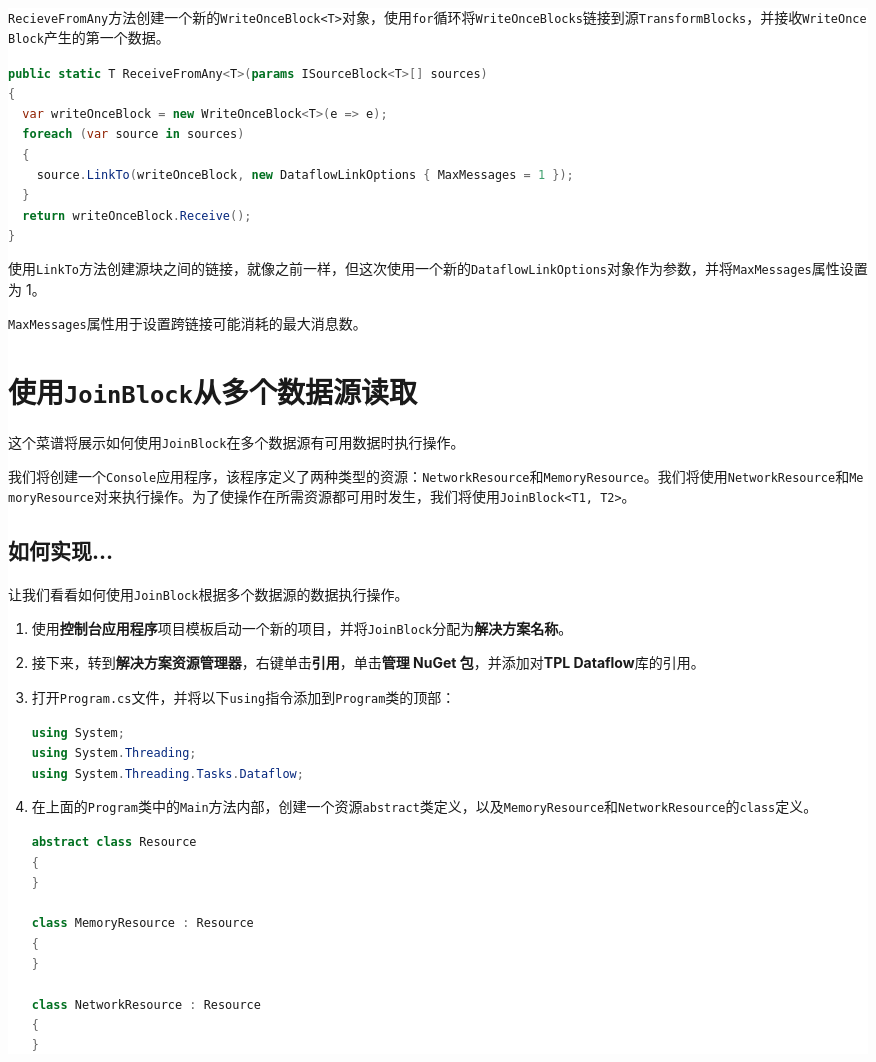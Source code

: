 `RecieveFromAny`方法创建一个新的`WriteOnceBlock<T>`对象，使用`for`循环将`WriteOnceBlocks`链接到源`TransformBlocks`，并接收`WriteOnceBlock`产生的第一个数据。

```cs
public static T ReceiveFromAny<T>(params ISourceBlock<T>[] sources)
{
  var writeOnceBlock = new WriteOnceBlock<T>(e => e);
  foreach (var source in sources)
  {
    source.LinkTo(writeOnceBlock, new DataflowLinkOptions { MaxMessages = 1 });
  }            
  return writeOnceBlock.Receive();
}
```

使用`LinkTo`方法创建源块之间的链接，就像之前一样，但这次使用一个新的`DataflowLinkOptions`对象作为参数，并将`MaxMessages`属性设置为 1。

`MaxMessages`属性用于设置跨链接可能消耗的最大消息数。

# 使用`JoinBlock`从多个数据源读取

这个菜谱将展示如何使用`JoinBlock`在多个数据源有可用数据时执行操作。

我们将创建一个`Console`应用程序，该程序定义了两种类型的资源：`NetworkResource`和`MemoryResource`。我们将使用`NetworkResource`和`MemoryResource`对来执行操作。为了使操作在所需资源都可用时发生，我们将使用`JoinBlock<T1, T2>`。

## 如何实现…

让我们看看如何使用`JoinBlock`根据多个数据源的数据执行操作。

1.  使用**控制台应用程序**项目模板启动一个新的项目，并将`JoinBlock`分配为**解决方案名称**。

1.  接下来，转到**解决方案资源管理器**，右键单击**引用**，单击**管理 NuGet 包**，并添加对**TPL Dataflow**库的引用。

1.  打开`Program.cs`文件，并将以下`using`指令添加到`Program`类的顶部：

    ```cs
    using System;
    using System.Threading;
    using System.Threading.Tasks.Dataflow;
    ```

1.  在上面的`Program`类中的`Main`方法内部，创建一个资源`abstract`类定义，以及`MemoryResource`和`NetworkResource`的`class`定义。

    ```cs
    abstract class Resource
    {
    }

    class MemoryResource : Resource
    {
    }

    class NetworkResource : Resource
    {
    }
    ```
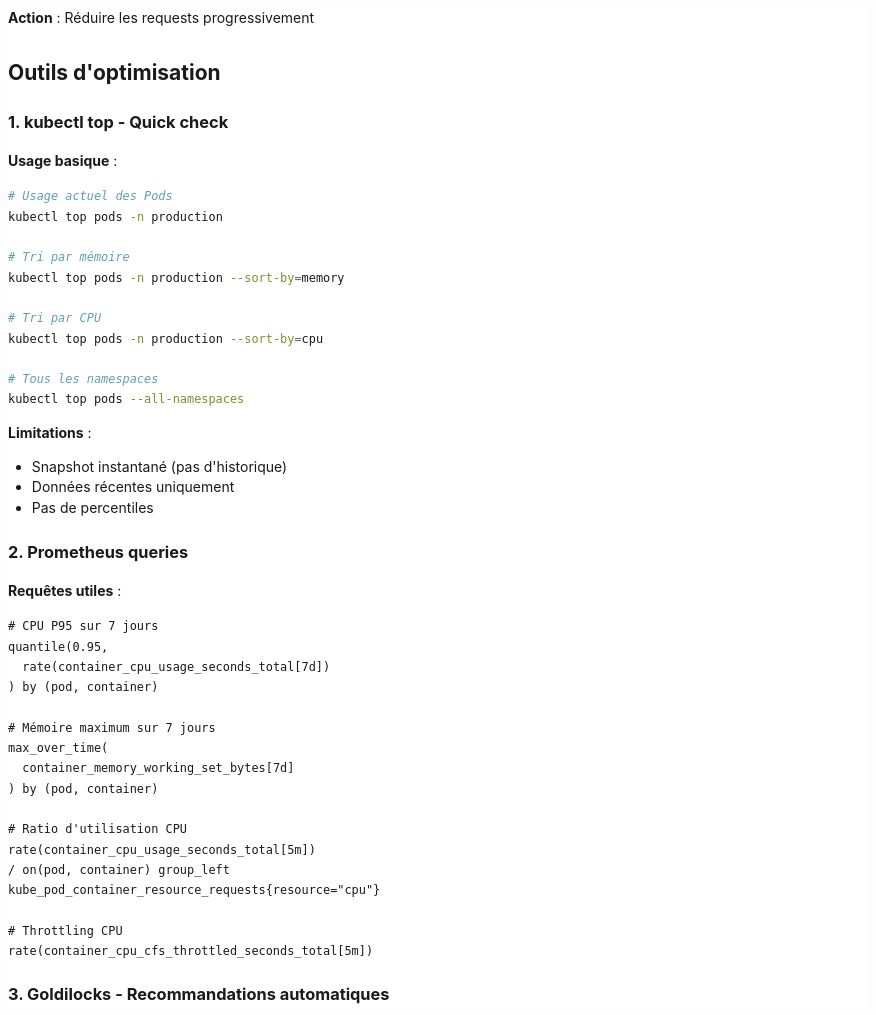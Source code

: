 **Action** : Réduire les requests progressivement

## Outils d'optimisation

### 1. kubectl top - Quick check

**Usage basique** :

```bash
# Usage actuel des Pods
kubectl top pods -n production

# Tri par mémoire
kubectl top pods -n production --sort-by=memory

# Tri par CPU
kubectl top pods -n production --sort-by=cpu

# Tous les namespaces
kubectl top pods --all-namespaces
```

**Limitations** :
- Snapshot instantané (pas d'historique)
- Données récentes uniquement
- Pas de percentiles

### 2. Prometheus queries

**Requêtes utiles** :

```promql
# CPU P95 sur 7 jours
quantile(0.95,
  rate(container_cpu_usage_seconds_total[7d])
) by (pod, container)

# Mémoire maximum sur 7 jours
max_over_time(
  container_memory_working_set_bytes[7d]
) by (pod, container)

# Ratio d'utilisation CPU
rate(container_cpu_usage_seconds_total[5m])
/ on(pod, container) group_left
kube_pod_container_resource_requests{resource="cpu"}

# Throttling CPU
rate(container_cpu_cfs_throttled_seconds_total[5m])
```

### 3. Goldilocks - Recommandations automatiques
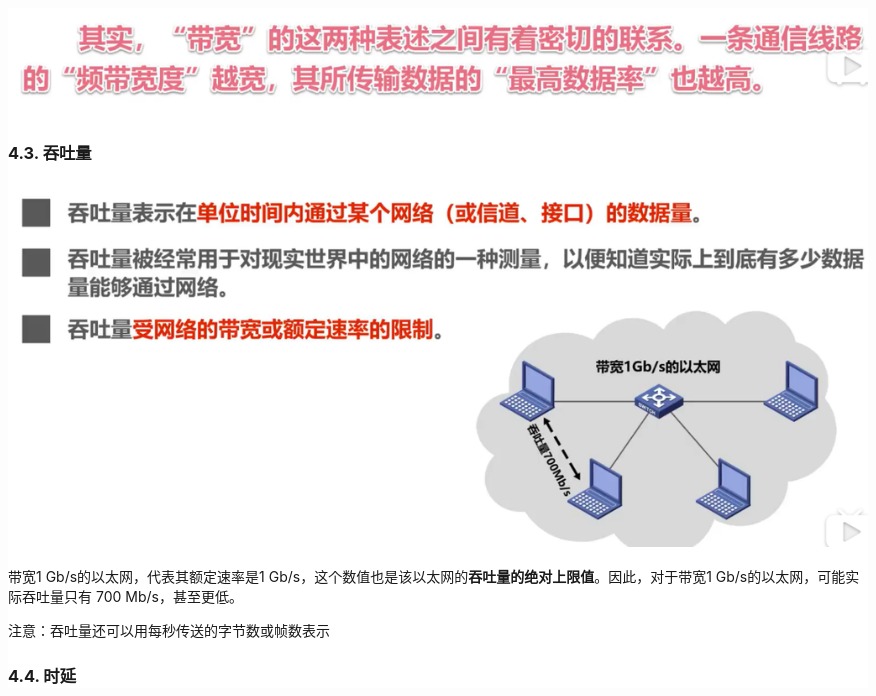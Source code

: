 

![img](./.assets/1685984526347-4cd65925-f59e-4021-8e29-f0c724f3a68f.png)





### 4.3. 吞吐量

![img](./.assets/1685984551288-b476f71a-390b-4203-82a9-e7f114b51a6d.png)



带宽1 Gb/s的以太网，代表其额定速率是1 Gb/s，这个数值也是该以太网的**吞吐量的绝对上限值**。因此，对于带宽1 Gb/s的以太网，可能实际吞吐量只有 700 Mb/s，甚至更低。

注意：吞吐量还可以用每秒传送的字节数或帧数表示



### 4.4. 时延
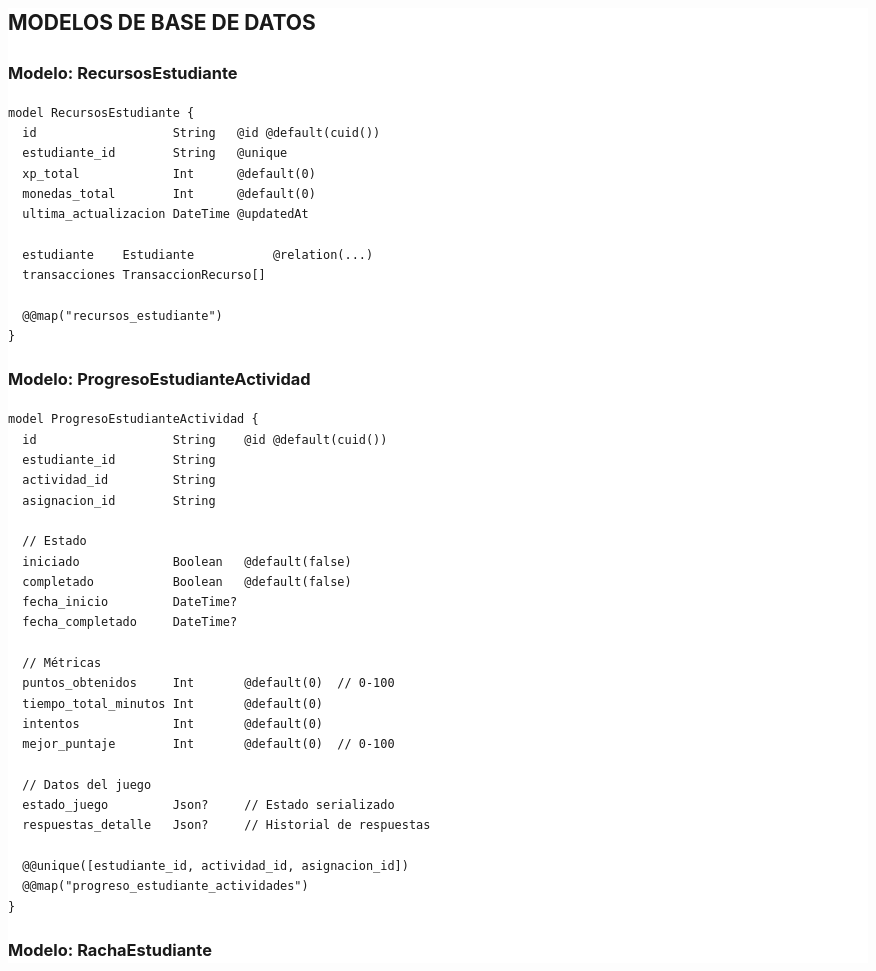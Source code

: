 
## MODELOS DE BASE DE DATOS

### Modelo: RecursosEstudiante

```prisma
model RecursosEstudiante {
  id                   String   @id @default(cuid())
  estudiante_id        String   @unique
  xp_total             Int      @default(0)
  monedas_total        Int      @default(0)
  ultima_actualizacion DateTime @updatedAt

  estudiante    Estudiante           @relation(...)
  transacciones TransaccionRecurso[]

  @@map("recursos_estudiante")
}
```

### Modelo: ProgresoEstudianteActividad

```prisma
model ProgresoEstudianteActividad {
  id                   String    @id @default(cuid())
  estudiante_id        String
  actividad_id         String
  asignacion_id        String

  // Estado
  iniciado             Boolean   @default(false)
  completado           Boolean   @default(false)
  fecha_inicio         DateTime?
  fecha_completado     DateTime?

  // Métricas
  puntos_obtenidos     Int       @default(0)  // 0-100
  tiempo_total_minutos Int       @default(0)
  intentos             Int       @default(0)
  mejor_puntaje        Int       @default(0)  // 0-100

  // Datos del juego
  estado_juego         Json?     // Estado serializado
  respuestas_detalle   Json?     // Historial de respuestas

  @@unique([estudiante_id, actividad_id, asignacion_id])
  @@map("progreso_estudiante_actividades")
}
```

### Modelo: RachaEstudiante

- - -

What you are asked to do: Reproduce each line above that contains "LinkTo".

Answer for this exercise:
    source.LinkTo(writeOnceBlock, new DataflowLinkOptions { MaxMessages = 1 });
使用`LinkTo`方法创建源块之间的链接，就像之前一样，但这次使用一个新的`DataflowLinkOptions`对象作为参数，并将`MaxMessages`属性设置为 1。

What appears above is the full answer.